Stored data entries
....................
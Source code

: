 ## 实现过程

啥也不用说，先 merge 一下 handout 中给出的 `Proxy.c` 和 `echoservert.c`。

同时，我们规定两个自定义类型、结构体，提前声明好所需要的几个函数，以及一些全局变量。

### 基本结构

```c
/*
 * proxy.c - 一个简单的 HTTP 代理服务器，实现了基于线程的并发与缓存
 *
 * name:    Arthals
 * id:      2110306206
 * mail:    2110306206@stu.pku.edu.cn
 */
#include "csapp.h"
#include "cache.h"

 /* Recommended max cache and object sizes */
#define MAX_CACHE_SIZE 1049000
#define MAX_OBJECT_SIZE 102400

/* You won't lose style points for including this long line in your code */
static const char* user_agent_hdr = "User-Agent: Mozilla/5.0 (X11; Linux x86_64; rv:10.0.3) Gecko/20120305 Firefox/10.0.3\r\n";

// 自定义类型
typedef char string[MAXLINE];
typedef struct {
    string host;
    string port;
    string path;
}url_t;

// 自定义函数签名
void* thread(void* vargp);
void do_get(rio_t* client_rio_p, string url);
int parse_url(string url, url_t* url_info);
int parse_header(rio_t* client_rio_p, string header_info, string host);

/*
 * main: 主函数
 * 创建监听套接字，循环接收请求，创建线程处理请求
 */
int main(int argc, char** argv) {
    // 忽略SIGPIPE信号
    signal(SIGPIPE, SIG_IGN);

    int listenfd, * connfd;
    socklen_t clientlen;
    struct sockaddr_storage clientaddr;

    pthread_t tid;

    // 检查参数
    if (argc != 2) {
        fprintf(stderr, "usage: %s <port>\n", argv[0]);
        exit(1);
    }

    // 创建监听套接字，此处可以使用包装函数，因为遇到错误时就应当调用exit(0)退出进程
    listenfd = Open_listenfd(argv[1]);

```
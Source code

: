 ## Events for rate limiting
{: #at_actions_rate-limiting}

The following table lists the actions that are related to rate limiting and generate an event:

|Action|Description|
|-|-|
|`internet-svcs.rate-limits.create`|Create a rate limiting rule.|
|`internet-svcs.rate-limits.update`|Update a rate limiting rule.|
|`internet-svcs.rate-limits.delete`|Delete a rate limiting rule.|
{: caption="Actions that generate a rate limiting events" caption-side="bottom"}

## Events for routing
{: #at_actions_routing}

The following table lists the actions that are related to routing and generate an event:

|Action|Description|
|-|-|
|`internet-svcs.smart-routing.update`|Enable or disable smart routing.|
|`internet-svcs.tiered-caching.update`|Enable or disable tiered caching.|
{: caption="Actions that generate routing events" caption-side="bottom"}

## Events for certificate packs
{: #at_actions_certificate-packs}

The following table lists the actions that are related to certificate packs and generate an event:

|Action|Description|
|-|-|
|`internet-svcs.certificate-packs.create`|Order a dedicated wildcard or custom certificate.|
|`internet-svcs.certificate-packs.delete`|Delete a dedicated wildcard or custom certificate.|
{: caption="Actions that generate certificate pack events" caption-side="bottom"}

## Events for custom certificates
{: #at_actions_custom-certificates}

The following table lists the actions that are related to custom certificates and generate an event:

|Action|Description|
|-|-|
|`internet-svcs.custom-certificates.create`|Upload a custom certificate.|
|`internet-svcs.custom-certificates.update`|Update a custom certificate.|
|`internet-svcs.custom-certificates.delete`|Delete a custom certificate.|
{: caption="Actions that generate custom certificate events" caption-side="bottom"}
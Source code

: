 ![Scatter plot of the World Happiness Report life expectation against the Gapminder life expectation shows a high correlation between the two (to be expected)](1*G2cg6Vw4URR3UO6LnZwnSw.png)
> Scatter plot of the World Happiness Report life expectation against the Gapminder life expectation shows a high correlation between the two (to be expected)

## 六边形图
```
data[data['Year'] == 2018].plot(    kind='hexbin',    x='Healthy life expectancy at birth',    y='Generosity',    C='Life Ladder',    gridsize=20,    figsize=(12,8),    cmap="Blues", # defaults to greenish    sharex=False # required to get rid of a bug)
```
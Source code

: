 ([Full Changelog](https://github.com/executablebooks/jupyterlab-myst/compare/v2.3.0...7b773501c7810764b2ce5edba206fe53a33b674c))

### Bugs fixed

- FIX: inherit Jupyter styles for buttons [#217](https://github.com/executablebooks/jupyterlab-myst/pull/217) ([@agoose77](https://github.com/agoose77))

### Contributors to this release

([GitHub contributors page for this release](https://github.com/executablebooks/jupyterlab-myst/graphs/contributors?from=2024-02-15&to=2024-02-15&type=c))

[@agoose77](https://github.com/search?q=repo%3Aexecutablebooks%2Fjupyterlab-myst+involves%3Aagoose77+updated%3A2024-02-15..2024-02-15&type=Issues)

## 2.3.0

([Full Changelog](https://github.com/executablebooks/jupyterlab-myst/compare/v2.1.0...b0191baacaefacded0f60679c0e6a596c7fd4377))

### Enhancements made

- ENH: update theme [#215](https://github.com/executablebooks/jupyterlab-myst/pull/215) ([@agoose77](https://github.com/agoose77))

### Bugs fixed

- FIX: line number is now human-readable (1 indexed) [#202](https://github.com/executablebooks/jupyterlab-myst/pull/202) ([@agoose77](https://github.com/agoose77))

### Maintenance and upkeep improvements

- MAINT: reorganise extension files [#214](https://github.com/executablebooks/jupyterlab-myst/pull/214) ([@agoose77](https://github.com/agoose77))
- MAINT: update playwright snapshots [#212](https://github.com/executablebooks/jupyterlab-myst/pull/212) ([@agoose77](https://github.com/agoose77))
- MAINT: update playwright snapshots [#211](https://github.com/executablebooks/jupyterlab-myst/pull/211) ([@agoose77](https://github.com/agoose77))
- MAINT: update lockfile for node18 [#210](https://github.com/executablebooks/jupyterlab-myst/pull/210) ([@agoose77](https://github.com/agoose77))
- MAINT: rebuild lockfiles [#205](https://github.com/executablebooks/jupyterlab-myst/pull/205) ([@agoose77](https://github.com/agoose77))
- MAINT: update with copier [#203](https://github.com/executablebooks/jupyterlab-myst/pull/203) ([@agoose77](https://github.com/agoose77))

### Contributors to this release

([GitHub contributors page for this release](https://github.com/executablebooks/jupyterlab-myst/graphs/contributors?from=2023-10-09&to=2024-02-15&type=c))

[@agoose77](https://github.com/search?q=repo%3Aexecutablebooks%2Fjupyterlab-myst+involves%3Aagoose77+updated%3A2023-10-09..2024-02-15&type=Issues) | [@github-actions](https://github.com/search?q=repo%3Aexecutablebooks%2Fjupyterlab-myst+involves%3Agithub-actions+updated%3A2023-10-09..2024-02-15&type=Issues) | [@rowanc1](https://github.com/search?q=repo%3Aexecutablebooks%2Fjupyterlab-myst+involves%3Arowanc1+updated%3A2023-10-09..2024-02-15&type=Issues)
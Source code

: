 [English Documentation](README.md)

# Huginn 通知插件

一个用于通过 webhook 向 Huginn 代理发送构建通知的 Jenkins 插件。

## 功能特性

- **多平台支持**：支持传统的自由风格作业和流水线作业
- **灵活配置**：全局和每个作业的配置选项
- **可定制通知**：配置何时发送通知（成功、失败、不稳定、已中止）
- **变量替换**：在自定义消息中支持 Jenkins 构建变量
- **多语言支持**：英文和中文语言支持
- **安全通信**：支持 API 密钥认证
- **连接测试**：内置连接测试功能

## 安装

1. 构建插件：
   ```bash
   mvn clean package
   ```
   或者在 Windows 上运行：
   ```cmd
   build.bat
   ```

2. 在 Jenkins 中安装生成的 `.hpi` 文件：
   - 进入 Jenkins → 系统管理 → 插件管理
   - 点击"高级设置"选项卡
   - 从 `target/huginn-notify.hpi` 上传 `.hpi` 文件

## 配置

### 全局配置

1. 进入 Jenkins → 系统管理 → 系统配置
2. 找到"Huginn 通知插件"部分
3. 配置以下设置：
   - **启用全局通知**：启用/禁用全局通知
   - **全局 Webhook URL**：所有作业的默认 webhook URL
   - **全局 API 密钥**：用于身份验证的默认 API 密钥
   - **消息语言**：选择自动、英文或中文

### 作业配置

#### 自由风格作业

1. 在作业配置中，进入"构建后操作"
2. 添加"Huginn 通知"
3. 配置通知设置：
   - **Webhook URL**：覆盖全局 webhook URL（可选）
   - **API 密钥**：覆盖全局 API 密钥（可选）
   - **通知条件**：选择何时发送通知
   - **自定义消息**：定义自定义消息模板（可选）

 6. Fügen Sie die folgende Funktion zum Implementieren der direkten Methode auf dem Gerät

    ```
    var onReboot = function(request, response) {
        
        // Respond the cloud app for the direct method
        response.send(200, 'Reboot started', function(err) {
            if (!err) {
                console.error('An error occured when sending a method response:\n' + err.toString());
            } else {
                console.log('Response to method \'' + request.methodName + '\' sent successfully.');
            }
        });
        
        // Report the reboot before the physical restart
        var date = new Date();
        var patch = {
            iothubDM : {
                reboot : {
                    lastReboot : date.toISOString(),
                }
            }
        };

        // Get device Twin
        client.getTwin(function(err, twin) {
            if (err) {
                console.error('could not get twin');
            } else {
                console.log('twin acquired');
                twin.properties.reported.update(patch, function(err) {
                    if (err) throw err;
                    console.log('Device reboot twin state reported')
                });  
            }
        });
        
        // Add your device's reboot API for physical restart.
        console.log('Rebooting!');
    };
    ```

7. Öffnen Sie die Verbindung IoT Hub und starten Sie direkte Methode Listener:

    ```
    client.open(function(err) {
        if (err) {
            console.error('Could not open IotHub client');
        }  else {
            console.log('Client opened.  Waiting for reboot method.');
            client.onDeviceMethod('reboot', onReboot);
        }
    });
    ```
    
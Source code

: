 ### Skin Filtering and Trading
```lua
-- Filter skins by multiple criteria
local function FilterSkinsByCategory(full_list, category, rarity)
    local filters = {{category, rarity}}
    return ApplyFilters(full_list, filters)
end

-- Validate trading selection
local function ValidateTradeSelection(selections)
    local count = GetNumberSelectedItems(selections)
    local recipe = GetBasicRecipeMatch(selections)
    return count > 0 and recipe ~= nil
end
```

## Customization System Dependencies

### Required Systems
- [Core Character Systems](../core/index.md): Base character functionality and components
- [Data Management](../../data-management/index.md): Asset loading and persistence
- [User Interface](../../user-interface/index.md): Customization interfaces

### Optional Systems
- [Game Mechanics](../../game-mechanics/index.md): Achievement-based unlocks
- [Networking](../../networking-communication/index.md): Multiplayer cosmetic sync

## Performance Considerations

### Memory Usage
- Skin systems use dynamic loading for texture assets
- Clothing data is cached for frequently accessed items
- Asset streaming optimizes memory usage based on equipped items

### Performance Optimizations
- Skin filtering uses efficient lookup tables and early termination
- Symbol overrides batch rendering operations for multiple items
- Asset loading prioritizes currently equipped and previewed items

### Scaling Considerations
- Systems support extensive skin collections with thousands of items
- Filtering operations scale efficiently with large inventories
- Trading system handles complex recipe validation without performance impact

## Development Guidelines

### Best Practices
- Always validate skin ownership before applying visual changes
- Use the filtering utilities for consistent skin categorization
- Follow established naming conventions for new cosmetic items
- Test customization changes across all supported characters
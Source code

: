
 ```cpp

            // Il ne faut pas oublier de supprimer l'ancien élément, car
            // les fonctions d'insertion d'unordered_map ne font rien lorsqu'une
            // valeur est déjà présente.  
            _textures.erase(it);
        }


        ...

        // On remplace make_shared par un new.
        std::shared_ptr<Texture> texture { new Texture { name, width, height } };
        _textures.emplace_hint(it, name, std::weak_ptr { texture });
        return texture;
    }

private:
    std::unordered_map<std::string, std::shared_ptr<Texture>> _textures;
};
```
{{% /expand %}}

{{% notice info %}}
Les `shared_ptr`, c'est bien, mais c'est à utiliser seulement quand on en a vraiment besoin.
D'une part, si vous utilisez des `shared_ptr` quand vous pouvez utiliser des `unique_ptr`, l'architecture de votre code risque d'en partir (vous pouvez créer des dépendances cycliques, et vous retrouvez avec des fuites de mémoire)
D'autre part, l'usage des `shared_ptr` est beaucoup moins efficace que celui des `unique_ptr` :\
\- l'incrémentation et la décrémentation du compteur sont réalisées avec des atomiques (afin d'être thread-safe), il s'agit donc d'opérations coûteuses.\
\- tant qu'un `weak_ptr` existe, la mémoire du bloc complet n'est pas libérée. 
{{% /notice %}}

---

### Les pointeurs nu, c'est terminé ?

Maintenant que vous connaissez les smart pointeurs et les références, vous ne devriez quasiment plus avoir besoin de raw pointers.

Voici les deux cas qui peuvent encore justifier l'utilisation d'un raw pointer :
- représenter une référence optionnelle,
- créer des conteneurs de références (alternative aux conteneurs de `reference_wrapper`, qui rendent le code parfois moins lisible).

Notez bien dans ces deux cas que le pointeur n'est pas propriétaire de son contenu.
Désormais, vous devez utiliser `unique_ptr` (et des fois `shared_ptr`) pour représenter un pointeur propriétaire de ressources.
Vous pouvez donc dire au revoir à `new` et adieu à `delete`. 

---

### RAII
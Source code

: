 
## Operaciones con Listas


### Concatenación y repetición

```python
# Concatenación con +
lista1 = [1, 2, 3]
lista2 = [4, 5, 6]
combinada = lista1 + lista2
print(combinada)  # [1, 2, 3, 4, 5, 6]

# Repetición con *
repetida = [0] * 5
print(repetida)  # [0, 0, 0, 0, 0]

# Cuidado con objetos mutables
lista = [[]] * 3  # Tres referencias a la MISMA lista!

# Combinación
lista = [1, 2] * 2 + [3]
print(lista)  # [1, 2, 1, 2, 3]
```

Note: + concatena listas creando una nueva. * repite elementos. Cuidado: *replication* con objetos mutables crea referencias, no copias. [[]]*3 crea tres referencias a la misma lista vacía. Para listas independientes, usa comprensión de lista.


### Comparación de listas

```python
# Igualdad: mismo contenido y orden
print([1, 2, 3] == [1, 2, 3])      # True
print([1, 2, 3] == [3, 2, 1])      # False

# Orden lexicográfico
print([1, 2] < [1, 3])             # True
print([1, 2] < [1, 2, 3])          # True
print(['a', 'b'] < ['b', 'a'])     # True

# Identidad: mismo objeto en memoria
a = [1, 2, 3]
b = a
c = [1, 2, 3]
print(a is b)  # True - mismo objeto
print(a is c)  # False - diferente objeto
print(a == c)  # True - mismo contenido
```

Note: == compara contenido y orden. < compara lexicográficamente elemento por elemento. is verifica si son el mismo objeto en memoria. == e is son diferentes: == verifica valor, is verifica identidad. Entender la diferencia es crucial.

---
....................
— WORK INSTRUCTION —
Among the lines above, find those carrying the word "referencias" and copy them out.

— RESULT —
lista = [[]] * 3  # Tres referencias a la MISMA lista!
Note: + concatena listas creando una nueva. * repite elementos. Cuidado: *replication* con objetos mutables crea referencias, no copias. [[]]*3 crea tres referencias a la misma lista vacía. Para listas independientes, usa comprensión de lista.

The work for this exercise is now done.